Thanks for your time. http://****************.com/smile/emthup.gif


----------



## ender619 (Aug 28, 2008)

you will hear from me soon... not 2 soon though. but soon.


----------



## ender619 (Aug 28, 2008)

hello fourseasontuning, 
when can you schedule me in :-D ? C2 91 software?


----------



## FourSeasonTuning.com (Jan 12, 2005)

*Re: (ender619)*

Im your tel #. The file needs to arrive from C2 before you come in for the install.
cold air intake? manual or auto? 
This can be done next week after I get this info.


----------



## Tuanes (May 16, 2009)

*Re: (FourSeasonTuning.com)*

Looks like next time I go to California I will stop by and get C2! How much notice do you need? It will probably be a few months out from now.


----------



## FourSeasonTuning.com (Jan 12, 2005)

*Re: (Tuanes)*

The files takes 1-2 days and must be ordered ahead of time.


----------



## JettaMk5 (Aug 11, 2008)

*FV-QR*

I'd like to thank James from FourSeason for C2 tuning my Jetta recently. The file took the 1-2 days as advertised, because they hadn't seen a car with my ECU before.

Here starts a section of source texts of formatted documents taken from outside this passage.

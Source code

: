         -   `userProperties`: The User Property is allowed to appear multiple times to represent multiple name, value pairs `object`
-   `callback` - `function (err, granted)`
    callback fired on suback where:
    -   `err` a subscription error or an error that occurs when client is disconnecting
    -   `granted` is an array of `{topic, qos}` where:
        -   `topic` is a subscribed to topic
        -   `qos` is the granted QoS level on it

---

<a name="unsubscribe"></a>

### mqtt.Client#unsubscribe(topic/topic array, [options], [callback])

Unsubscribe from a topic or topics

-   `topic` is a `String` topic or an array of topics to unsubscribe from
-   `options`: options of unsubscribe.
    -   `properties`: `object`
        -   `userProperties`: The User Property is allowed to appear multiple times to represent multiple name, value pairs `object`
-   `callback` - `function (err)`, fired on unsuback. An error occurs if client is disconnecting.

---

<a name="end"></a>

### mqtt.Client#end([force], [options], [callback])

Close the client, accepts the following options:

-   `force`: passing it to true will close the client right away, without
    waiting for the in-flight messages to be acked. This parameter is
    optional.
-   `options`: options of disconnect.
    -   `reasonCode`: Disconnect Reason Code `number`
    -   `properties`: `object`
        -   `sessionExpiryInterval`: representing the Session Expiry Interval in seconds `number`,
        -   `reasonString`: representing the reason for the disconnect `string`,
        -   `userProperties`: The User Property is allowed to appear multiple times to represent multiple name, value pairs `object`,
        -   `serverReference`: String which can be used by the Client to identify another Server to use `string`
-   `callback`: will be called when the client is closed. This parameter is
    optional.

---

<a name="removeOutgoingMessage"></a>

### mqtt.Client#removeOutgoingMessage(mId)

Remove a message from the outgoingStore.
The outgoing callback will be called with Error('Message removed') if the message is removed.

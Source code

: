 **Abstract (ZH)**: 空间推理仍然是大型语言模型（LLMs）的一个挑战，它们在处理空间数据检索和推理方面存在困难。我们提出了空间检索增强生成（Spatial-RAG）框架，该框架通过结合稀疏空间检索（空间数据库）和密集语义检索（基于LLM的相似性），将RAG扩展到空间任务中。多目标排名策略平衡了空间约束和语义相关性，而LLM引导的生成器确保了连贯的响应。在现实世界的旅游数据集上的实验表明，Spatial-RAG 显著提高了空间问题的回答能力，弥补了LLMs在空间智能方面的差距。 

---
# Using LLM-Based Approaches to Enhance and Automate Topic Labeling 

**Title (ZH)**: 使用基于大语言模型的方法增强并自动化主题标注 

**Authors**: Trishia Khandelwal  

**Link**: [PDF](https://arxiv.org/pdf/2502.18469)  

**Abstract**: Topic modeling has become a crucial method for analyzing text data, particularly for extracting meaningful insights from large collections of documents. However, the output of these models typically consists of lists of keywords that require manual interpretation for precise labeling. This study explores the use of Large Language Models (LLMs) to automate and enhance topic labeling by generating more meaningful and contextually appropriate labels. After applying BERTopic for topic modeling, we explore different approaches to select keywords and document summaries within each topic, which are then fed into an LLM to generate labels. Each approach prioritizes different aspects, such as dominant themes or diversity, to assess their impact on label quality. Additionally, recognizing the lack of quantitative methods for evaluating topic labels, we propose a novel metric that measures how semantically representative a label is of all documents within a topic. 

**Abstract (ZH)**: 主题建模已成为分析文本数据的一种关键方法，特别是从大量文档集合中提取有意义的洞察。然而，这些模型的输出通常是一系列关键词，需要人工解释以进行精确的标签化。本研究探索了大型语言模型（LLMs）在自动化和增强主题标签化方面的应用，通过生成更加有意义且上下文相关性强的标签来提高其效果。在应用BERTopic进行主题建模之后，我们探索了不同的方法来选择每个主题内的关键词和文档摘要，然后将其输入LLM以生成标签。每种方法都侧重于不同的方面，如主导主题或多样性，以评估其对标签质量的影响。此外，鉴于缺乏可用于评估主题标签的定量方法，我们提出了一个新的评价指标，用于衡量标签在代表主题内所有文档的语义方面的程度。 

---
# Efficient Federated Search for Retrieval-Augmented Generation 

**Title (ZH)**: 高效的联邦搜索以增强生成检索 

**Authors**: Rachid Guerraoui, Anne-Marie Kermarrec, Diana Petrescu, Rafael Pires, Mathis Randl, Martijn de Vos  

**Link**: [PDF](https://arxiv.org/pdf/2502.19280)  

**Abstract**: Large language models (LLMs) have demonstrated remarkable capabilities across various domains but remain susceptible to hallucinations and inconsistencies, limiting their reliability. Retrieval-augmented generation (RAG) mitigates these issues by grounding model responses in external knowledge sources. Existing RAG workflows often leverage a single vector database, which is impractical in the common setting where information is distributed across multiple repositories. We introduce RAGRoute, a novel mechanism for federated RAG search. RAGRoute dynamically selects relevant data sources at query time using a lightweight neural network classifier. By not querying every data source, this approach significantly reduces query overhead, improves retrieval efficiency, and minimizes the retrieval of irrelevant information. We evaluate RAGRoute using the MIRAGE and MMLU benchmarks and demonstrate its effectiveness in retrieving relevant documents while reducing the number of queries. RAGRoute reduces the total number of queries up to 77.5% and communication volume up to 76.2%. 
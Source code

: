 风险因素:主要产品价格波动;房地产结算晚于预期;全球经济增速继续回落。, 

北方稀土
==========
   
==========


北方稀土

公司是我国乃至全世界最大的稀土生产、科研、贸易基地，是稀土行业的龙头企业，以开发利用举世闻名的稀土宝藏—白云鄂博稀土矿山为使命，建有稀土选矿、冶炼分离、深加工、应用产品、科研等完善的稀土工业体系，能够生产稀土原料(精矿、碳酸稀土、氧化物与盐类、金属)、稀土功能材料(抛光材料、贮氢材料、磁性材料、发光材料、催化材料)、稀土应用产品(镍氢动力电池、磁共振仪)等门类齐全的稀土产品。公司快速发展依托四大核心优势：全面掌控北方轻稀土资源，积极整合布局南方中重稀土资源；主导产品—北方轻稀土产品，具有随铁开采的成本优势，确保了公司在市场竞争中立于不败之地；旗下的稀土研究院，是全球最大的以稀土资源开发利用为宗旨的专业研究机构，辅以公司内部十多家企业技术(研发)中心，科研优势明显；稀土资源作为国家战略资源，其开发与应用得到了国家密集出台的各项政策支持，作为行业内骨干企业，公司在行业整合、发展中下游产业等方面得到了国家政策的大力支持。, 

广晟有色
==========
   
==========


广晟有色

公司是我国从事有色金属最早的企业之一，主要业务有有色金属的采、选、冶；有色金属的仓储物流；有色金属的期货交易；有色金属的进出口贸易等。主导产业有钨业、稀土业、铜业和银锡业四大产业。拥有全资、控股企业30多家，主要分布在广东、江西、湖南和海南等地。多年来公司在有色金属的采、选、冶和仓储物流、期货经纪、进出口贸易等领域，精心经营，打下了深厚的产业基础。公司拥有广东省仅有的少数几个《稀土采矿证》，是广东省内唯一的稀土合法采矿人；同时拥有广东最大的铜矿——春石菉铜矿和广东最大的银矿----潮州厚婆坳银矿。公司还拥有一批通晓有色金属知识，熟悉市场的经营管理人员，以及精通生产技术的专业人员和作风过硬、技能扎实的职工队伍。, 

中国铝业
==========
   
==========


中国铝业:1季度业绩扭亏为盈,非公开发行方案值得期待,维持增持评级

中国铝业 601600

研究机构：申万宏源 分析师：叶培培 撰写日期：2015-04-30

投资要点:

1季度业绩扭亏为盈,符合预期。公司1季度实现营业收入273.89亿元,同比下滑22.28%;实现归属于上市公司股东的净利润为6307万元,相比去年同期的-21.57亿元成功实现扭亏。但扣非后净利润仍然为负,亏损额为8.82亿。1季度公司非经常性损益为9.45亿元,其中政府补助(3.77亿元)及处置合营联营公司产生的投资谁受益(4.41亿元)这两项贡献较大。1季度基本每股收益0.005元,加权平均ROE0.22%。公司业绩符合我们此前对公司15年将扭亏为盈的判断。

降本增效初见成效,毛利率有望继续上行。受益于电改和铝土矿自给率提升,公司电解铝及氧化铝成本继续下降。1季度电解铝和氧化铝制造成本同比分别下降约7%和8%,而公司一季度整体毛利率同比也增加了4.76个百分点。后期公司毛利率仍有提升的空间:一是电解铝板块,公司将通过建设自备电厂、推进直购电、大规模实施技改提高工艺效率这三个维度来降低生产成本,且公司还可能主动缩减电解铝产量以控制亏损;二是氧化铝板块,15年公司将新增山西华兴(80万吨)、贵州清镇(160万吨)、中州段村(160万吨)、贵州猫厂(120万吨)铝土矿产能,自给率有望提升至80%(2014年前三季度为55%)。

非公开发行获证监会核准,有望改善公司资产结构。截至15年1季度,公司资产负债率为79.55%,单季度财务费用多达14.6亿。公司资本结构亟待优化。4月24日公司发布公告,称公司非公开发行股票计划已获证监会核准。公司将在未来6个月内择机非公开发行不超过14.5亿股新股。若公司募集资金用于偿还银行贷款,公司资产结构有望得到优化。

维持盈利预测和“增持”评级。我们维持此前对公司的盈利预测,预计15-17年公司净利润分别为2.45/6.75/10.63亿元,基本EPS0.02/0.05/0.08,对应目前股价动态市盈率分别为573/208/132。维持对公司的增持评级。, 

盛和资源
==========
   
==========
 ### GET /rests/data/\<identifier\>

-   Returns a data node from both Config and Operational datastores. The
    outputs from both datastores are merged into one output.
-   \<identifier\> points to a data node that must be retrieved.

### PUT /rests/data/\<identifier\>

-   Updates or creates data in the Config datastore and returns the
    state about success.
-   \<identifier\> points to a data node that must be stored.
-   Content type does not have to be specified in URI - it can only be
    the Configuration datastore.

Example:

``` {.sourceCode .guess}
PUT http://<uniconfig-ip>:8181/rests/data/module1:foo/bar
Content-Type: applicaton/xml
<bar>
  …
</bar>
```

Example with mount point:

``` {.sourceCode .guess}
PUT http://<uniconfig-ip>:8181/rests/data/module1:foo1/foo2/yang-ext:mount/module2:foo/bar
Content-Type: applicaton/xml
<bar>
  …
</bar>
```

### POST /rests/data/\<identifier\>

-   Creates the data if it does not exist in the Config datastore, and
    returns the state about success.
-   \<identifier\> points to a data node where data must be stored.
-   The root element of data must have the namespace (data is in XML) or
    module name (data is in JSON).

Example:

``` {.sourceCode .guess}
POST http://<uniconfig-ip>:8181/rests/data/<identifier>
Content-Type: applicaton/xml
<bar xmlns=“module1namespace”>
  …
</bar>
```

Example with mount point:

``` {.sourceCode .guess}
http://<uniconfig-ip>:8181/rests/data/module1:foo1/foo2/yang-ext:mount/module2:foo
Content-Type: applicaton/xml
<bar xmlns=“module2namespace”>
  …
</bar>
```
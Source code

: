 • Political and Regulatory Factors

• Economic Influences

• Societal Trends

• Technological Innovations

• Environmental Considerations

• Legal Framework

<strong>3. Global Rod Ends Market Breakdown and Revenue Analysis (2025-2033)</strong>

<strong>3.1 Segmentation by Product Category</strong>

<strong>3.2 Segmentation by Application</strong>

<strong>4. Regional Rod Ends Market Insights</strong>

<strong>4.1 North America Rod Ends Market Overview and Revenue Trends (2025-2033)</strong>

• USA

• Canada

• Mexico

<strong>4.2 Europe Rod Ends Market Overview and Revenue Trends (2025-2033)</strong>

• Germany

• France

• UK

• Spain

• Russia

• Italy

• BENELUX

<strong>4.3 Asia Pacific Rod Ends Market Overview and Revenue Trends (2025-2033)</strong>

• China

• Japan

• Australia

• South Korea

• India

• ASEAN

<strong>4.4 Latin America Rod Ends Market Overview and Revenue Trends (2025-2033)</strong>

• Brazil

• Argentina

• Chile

After getting flashed I noticed better throttle response, seems to want to take off and pull nicely when you hit it, and when you let off no lag at all from the engine to it going back to idle-type speed. After driving it for a little over a week, I noticed a slight 2ish mpg increase if I'm not flooring it all the time. I also pulled the Carbonio ring out and no CEL







Overall very happy with the tune and the great service I received from FourSeasonTuning!!


----------